RECORDED DATA:
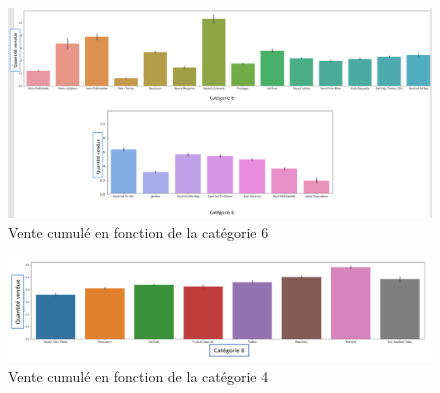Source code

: \documentclass{article} %
\begin{document}
\begin{figure}[!h]
	\centering 
	\includegraphics[keepaspectratio = true,scale=0.55]{categorie6.png}
	\caption{Vente cumulé en fonction de la catégorie 6}
	\label{bb3}
\end{figure}
\newpage
\begin{figure}[!h]
	\centering
	\includegraphics[keepaspectratio = true,scale=0.55]{categorie4.png}
	\caption{Vente cumulé en fonction de la catégorie 4}
	\label{bb3}
\end{figure}
\end{document}
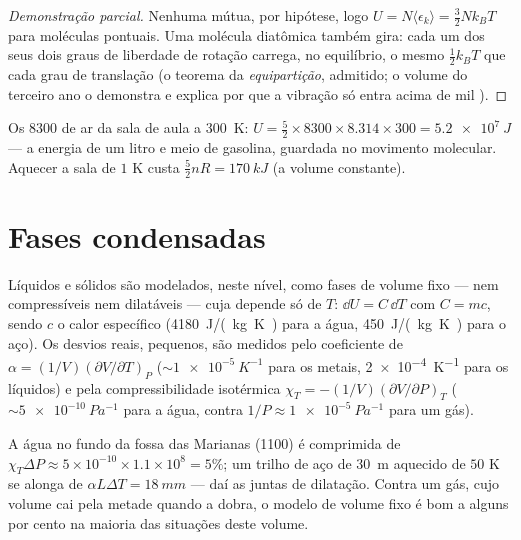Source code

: \begin{proof}[Demonstração parcial]
Nenhuma  mútua, por hipótese, logo $U = N\langle\epsilon_k\rangle
= \tfrac32 Nk_BT$ para moléculas pontuais. Uma molécula diatômica também
gira: cada um dos seus dois graus de liberdade de rotação carrega, no
equilíbrio, o mesmo $\tfrac12 k_BT$ que cada grau de translação (o teorema da
\emph{equipartição}, admitido; o volume do terceiro ano o demonstra e explica
por que a vibração só entra acima de mil ).
\end{proof}

\begin{example}\label{ex:b1:kinetic-theory:room}
Os \qty{8300}{} de ar da sala de aula a \qty{300}{K}: $U = \tfrac52 \times
8300 \times 8.314 \times 300 = \qty{5.2e7}{J}$ --- a energia de um litro e
meio de gasolina, guardada no movimento molecular. Aquecer a sala de $1$ K
custa $\tfrac52 nR = \qty{170}{kJ}$ (a volume constante).
\end{example}

\section{Fases condensadas}

\begin{proposition}\label{prop:b1:kinetic-theory:condensed}
Líquidos e sólidos são modelados, neste nível, como fases de volume fixo
--- nem compressíveis nem dilatáveis --- cuja  depende só de
$T$: $\dd U = C\,\dd T$ com $C = mc$, sendo $c$ o calor
específico (\qty{4180}{J/(kg.K)} para a água, \qty{450}{J/(kg.K)} para o
aço). Os desvios reais, pequenos, são medidos pelo coeficiente de  $\alpha = (1/V)(\partial V/\partial T)_P$ ($\sim\qty{1e-5}{K^{-1}}$
para os metais, \qty{2e-4}{K^{-1}} para os líquidos) e pela
compressibilidade isotérmica $\chi_T = -(1/V)(\partial V/\partial P)_T$ ($\sim\qty{5e-10}{Pa^{-1}}$
para a água, contra $1/P \approx \qty{1e-5}{Pa^{-1}}$ para um gás).
\end{proposition}
\admitted

\begin{example}\label{ex:b1:kinetic-theory:water}
A água no fundo da fossa das Marianas (\qty{1100}{}) é comprimida de
$\chi_T\Delta P \approx 5\times10^{-10} \times 1.1\times10^8 = 5\%$; um trilho
de aço de \qty{30}{m} aquecido de $50$ K se alonga de $\alpha L\Delta T =
\qty{18}{mm}$ --- daí as juntas de dilatação. Contra um gás, cujo
volume cai pela metade quando a  dobra, o modelo de volume fixo é
bom a alguns por cento na maioria das situações deste volume.
\end{example}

WHAT NEEDS TO BE DONE:
Transcribe each line above verbatim, with the pictures left out.

RESPONSE AREA:
Source code

: \documentclass{article} %
\begin{document}
\begin{figure}[!h]
	\centering 
	\includegraphics[keepaspectratio = true,scale=0.55]{categorie6.png}
	\caption{Vente cumulé en fonction de la catégorie 6}
	\label{bb3}
\end{figure}
\newpage
\begin{figure}[!h]
	\centering
	\includegraphics[keepaspectratio = true,scale=0.55]{categorie4.png}
	\caption{Vente cumulé en fonction de la catégorie 4}
	\label{bb3}
\end{figure}
\end{document}
Source code

: \begin{proof}[Demonstração parcial]
Nenhuma  mútua, por hipótese, logo $U = N\langle\epsilon_k\rangle
= \tfrac32 Nk_BT$ para moléculas pontuais. Uma molécula diatômica também
gira: cada um dos seus dois graus de liberdade de rotação carrega, no
equilíbrio, o mesmo $\tfrac12 k_BT$ que cada grau de translação (o teorema da
\emph{equipartição}, admitido; o volume do terceiro ano o demonstra e explica
por que a vibração só entra acima de mil ).
\end{proof}

\begin{example}\label{ex:b1:kinetic-theory:room}
Os \qty{8300}{} de ar da sala de aula a \qty{300}{K}: $U = \tfrac52 \times
8300 \times 8.314 \times 300 = \qty{5.2e7}{J}$ --- a energia de um litro e
meio de gasolina, guardada no movimento molecular. Aquecer a sala de $1$ K
custa $\tfrac52 nR = \qty{170}{kJ}$ (a volume constante).
\end{example}

\section{Fases condensadas}

\begin{proposition}\label{prop:b1:kinetic-theory:condensed}
Líquidos e sólidos são modelados, neste nível, como fases de volume fixo
--- nem compressíveis nem dilatáveis --- cuja  depende só de
$T$: $\dd U = C\,\dd T$ com $C = mc$, sendo $c$ o calor
específico (\qty{4180}{J/(kg.K)} para a água, \qty{450}{J/(kg.K)} para o
aço). Os desvios reais, pequenos, são medidos pelo coeficiente de  $\alpha = (1/V)(\partial V/\partial T)_P$ ($\sim\qty{1e-5}{K^{-1}}$
para os metais, \qty{2e-4}{K^{-1}} para os líquidos) e pela
compressibilidade isotérmica $\chi_T = -(1/V)(\partial V/\partial P)_T$ ($\sim\qty{5e-10}{Pa^{-1}}$
para a água, contra $1/P \approx \qty{1e-5}{Pa^{-1}}$ para um gás).
\end{proposition}
\admitted

\begin{example}\label{ex:b1:kinetic-theory:water}
A água no fundo da fossa das Marianas (\qty{1100}{}) é comprimida de
$\chi_T\Delta P \approx 5\times10^{-10} \times 1.1\times10^8 = 5\%$; um trilho
de aço de \qty{30}{m} aquecido de $50$ K se alonga de $\alpha L\Delta T =
\qty{18}{mm}$ --- daí as juntas de dilatação. Contra um gás, cujo
volume cai pela metade quando a  dobra, o modelo de volume fixo é
bom a alguns por cento na maioria das situações deste volume.
\end{example}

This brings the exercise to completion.